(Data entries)
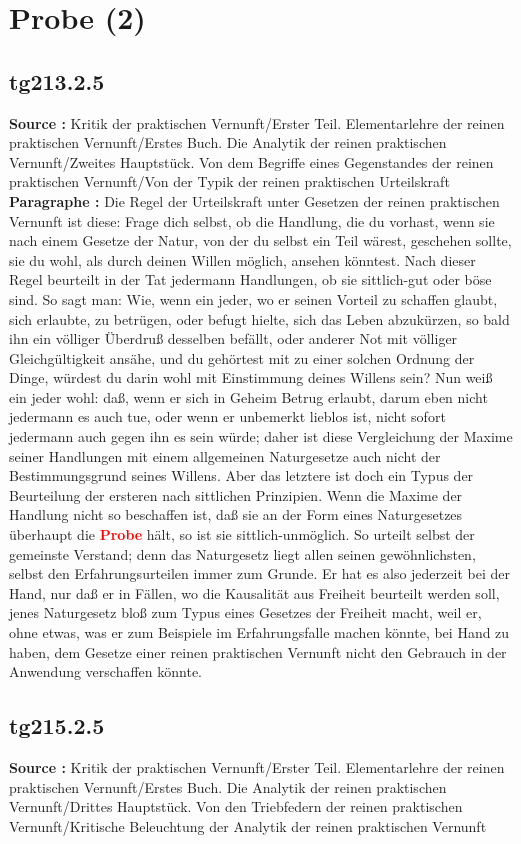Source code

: \documentclass[a4paper,12pt,twoside]{book}
\newcommand{\match}[1]{\textcolor{red}{\textbf{#1}}}
\newcommand{\unnumberedsection}[1]{
	\section*{#1}
	\addcontentsline{toc}{section}{#1}
	\markright{#1}
}
\begin{document}
	\unnumberedsection{Probe (2)} 
	\subsection*{tg213.2.5} 
	\textbf{Source : }Kritik der praktischen Vernunft/Erster Teil. Elementarlehre der reinen praktischen Vernunft/Erstes Buch. Die Analytik der reinen praktischen Vernunft/Zweites Hauptstück. Von dem Begriffe eines Gegenstandes der reinen praktischen Vernunft/Von der Typik der reinen praktischen Urteilskraft\\  
	
	\noindent\textbf{Paragraphe : }Die Regel der Urteilskraft unter Gesetzen der reinen praktischen Vernunft ist diese: Frage dich selbst, ob die Handlung, die du vorhast, wenn sie nach einem Gesetze der Natur, von der du selbst ein Teil wärest, geschehen sollte, sie du wohl, als durch deinen Willen möglich, ansehen könntest. Nach dieser Regel beurteilt in der Tat jedermann Handlungen, ob sie sittlich-gut oder böse sind. So sagt man: Wie, wenn ein jeder, wo er seinen Vorteil zu schaffen glaubt, sich erlaubte, zu betrügen, oder befugt hielte, sich das Leben abzukürzen, so bald ihn ein völliger Überdruß desselben befällt, oder anderer Not mit völliger Gleichgültigkeit ansähe,  und du gehörtest mit zu einer solchen Ordnung der Dinge, würdest du darin wohl mit Einstimmung deines Willens sein? Nun weiß ein jeder wohl: daß, wenn er sich in Geheim Betrug erlaubt, darum eben nicht jedermann es auch tue, oder wenn er unbemerkt lieblos ist, nicht sofort jedermann auch gegen ihn es sein würde; daher ist diese Vergleichung der Maxime seiner Handlungen mit einem allgemeinen Naturgesetze auch nicht der Bestimmungsgrund seines Willens. Aber das letztere ist doch ein Typus der Beurteilung der ersteren nach sittlichen Prinzipien. Wenn die Maxime der Handlung nicht so beschaffen ist, daß sie an der Form eines Naturgesetzes überhaupt die \match{Probe} hält, so ist sie sittlich-unmöglich. So urteilt selbst der gemeinste Verstand; denn das Naturgesetz liegt allen seinen gewöhnlichsten, selbst den Erfahrungsurteilen immer zum Grunde. Er hat es also jederzeit bei der Hand, nur daß er in Fällen, wo die Kausalität aus Freiheit beurteilt werden soll, jenes Naturgesetz bloß zum Typus eines Gesetzes der Freiheit macht, weil er, ohne etwas, was er zum Beispiele im Erfahrungsfalle machen könnte, bei Hand zu haben, dem Gesetze einer reinen praktischen Vernunft nicht den Gebrauch in der Anwendung verschaffen könnte. 
	
	\subsection*{tg215.2.5} 
	\textbf{Source : }Kritik der praktischen Vernunft/Erster Teil. Elementarlehre der reinen praktischen Vernunft/Erstes Buch. Die Analytik der reinen praktischen Vernunft/Drittes Hauptstück. Von den Triebfedern der reinen praktischen Vernunft/Kritische Beleuchtung der Analytik der reinen praktischen Vernunft\\  
	
\end{document}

▸ TASK INSTRUCTIONS
Using the string "Kritik" as the search term, count the lines of the data above that hold it and report that number alone.

▸ RESULT
2